ASSIGNMENT >> Set down the material exactly as given, please, from its first line through the line that includes "data-efficient: in our".

MATERIAL FOR THIS EXERCISE >>

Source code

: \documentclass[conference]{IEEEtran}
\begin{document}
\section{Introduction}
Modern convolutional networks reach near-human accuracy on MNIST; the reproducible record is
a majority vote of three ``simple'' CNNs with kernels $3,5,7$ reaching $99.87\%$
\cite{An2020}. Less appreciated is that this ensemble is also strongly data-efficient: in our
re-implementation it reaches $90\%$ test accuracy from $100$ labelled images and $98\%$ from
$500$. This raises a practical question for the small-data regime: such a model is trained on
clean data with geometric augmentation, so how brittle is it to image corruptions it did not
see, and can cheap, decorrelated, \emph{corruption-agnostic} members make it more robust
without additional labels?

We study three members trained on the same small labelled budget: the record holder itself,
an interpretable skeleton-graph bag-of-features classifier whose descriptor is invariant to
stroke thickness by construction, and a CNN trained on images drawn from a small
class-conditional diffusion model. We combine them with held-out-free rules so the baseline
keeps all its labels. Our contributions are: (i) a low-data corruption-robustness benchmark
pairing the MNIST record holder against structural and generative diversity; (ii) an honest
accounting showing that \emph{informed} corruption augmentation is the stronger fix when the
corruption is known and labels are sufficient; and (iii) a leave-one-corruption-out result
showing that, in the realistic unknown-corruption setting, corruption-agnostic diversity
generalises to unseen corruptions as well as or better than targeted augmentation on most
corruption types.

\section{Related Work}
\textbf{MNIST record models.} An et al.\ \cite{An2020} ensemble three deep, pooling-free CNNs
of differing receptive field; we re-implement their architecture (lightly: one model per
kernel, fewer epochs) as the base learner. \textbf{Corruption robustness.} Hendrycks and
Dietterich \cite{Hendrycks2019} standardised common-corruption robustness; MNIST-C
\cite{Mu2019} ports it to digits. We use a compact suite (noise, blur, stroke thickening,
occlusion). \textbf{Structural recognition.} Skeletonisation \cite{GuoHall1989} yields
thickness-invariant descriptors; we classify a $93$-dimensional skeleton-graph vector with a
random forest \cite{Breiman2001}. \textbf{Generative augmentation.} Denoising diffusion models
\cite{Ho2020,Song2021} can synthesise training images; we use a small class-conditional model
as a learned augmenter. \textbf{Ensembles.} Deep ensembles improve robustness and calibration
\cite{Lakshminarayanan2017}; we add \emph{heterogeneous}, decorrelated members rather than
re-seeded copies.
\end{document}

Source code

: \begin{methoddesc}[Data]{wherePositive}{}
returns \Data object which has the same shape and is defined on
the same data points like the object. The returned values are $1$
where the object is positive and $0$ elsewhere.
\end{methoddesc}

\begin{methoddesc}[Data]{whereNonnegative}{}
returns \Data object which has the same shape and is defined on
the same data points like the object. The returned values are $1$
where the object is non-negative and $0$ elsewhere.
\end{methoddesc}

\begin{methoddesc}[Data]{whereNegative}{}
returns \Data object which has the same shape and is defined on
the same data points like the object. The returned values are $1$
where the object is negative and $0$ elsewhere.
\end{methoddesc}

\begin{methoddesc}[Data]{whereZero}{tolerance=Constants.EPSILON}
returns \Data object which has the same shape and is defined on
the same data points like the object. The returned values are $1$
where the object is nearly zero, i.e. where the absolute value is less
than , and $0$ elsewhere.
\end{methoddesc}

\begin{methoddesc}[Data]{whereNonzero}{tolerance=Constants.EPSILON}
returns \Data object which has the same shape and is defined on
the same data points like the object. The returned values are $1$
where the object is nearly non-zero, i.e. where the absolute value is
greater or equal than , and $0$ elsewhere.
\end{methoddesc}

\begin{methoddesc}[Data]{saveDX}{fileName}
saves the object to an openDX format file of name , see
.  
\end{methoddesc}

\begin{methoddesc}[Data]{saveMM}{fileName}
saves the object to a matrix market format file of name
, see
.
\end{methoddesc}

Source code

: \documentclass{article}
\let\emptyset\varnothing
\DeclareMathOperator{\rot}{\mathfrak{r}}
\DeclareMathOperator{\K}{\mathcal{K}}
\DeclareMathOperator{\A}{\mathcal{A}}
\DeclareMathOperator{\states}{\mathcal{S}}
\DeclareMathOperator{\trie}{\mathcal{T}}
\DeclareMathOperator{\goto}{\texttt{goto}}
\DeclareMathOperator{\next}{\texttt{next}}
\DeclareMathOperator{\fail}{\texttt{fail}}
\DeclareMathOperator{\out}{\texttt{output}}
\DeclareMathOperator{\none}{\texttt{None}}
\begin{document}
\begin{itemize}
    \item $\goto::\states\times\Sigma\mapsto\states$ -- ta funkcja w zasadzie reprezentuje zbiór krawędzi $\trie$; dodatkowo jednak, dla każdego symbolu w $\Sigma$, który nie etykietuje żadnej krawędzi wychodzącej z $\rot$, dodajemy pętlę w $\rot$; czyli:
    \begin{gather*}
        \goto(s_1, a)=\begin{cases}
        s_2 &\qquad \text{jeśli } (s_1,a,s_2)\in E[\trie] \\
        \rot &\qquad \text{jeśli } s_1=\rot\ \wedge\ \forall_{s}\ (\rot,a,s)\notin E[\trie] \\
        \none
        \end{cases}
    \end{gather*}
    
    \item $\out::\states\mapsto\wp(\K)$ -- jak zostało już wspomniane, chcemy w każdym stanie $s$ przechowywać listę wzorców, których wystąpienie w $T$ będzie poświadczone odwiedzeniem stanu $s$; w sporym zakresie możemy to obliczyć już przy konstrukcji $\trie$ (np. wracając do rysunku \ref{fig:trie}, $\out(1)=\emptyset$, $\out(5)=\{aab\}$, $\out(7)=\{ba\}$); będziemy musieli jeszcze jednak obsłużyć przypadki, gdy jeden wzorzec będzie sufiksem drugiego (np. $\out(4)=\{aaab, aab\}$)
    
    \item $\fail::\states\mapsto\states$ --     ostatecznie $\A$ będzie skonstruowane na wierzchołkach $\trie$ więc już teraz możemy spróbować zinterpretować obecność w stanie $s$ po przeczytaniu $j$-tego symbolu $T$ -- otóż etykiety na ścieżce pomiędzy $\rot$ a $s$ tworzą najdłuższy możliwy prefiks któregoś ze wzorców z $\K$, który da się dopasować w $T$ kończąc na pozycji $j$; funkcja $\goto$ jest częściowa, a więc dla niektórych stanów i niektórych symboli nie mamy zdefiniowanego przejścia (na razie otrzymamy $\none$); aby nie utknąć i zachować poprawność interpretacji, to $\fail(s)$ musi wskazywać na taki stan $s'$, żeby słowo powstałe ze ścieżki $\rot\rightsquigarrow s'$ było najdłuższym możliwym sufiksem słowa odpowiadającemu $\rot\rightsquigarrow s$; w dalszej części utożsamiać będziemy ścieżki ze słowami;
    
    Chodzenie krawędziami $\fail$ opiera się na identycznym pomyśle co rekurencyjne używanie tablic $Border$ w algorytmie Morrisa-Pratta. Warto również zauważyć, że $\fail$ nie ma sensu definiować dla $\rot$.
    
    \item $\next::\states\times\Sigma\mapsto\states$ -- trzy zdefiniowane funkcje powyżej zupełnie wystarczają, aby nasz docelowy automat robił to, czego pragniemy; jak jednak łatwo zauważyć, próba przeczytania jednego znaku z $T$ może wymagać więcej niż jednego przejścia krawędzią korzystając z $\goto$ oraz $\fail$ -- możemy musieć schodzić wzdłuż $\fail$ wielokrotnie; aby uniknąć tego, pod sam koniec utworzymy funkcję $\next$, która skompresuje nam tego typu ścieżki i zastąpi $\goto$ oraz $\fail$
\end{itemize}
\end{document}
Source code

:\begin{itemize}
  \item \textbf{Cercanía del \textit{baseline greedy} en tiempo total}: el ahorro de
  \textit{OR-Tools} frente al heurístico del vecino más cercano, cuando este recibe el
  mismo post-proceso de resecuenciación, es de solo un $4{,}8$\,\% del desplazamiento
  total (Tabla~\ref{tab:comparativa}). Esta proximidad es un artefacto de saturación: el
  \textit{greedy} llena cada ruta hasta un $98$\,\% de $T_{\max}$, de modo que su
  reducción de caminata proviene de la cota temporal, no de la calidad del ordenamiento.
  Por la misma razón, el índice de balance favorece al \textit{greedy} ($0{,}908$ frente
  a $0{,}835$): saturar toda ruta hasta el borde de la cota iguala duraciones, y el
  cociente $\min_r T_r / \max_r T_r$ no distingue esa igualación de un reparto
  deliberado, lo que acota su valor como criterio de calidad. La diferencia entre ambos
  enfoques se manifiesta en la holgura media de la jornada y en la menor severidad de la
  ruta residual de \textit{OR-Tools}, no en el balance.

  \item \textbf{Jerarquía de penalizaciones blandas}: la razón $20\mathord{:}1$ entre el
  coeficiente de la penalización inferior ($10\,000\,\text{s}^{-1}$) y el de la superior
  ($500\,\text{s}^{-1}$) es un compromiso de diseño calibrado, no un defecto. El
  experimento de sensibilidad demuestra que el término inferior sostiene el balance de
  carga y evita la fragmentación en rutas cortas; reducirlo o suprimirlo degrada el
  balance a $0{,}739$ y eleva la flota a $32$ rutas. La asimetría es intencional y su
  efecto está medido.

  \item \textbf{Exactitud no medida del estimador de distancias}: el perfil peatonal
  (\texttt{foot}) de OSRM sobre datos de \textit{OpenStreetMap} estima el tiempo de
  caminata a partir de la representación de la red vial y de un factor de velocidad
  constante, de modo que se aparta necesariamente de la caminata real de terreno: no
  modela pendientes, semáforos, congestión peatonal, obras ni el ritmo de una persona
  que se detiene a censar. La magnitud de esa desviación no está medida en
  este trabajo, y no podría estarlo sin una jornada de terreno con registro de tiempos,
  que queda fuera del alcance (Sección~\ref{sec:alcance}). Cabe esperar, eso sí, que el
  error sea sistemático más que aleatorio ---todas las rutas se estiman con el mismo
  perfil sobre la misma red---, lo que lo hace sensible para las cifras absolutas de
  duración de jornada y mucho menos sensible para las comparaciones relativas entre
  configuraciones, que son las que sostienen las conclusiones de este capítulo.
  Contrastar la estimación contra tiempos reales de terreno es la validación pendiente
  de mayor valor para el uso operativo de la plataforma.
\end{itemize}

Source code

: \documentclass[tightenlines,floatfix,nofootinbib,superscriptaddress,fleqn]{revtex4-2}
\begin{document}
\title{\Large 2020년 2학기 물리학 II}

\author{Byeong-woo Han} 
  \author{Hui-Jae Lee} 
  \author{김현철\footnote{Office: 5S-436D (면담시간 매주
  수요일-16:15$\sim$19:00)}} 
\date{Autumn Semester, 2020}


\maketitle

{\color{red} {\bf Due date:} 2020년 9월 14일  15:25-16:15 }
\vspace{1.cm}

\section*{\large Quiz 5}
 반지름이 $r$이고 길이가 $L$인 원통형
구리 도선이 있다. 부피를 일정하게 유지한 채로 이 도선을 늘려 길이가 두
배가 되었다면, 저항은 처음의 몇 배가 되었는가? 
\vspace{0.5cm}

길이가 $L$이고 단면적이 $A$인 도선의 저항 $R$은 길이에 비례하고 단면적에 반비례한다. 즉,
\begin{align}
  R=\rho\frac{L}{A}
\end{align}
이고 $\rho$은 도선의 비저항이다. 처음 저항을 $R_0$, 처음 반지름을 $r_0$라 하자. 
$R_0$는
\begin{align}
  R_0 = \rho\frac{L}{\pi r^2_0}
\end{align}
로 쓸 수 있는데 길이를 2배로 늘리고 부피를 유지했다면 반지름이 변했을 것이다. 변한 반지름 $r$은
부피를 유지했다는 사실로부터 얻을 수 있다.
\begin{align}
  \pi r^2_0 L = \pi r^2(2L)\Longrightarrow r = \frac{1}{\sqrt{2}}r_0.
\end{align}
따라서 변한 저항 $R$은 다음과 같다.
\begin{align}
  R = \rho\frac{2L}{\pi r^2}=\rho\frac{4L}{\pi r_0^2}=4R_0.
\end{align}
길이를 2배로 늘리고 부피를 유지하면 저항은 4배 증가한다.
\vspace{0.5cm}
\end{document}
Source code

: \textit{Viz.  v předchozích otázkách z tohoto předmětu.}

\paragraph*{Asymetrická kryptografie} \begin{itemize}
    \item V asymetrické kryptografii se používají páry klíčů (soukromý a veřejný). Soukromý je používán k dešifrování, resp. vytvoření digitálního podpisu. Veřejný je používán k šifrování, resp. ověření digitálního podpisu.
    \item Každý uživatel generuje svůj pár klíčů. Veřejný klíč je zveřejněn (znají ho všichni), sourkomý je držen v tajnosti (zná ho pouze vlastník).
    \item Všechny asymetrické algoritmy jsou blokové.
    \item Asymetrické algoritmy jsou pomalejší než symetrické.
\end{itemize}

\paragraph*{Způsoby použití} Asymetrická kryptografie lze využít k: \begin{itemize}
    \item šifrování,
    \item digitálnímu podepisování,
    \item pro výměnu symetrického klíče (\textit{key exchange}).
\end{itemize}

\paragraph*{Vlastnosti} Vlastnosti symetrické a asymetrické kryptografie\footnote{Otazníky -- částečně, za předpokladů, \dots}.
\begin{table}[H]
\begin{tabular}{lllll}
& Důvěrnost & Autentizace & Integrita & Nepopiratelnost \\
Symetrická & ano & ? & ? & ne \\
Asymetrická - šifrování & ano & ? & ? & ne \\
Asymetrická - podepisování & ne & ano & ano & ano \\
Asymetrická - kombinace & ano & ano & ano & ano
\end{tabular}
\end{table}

EXPECTED ANSWER >>
Source code

: \documentclass[conference]{IEEEtran}
\begin{document}
\section{Introduction}
Modern convolutional networks reach near-human accuracy on MNIST; the reproducible record is
a majority vote of three ``simple'' CNNs with kernels $3,5,7$ reaching $99.87\%$
\cite{An2020}. Less appreciated is that this ensemble is also strongly data-efficient: in our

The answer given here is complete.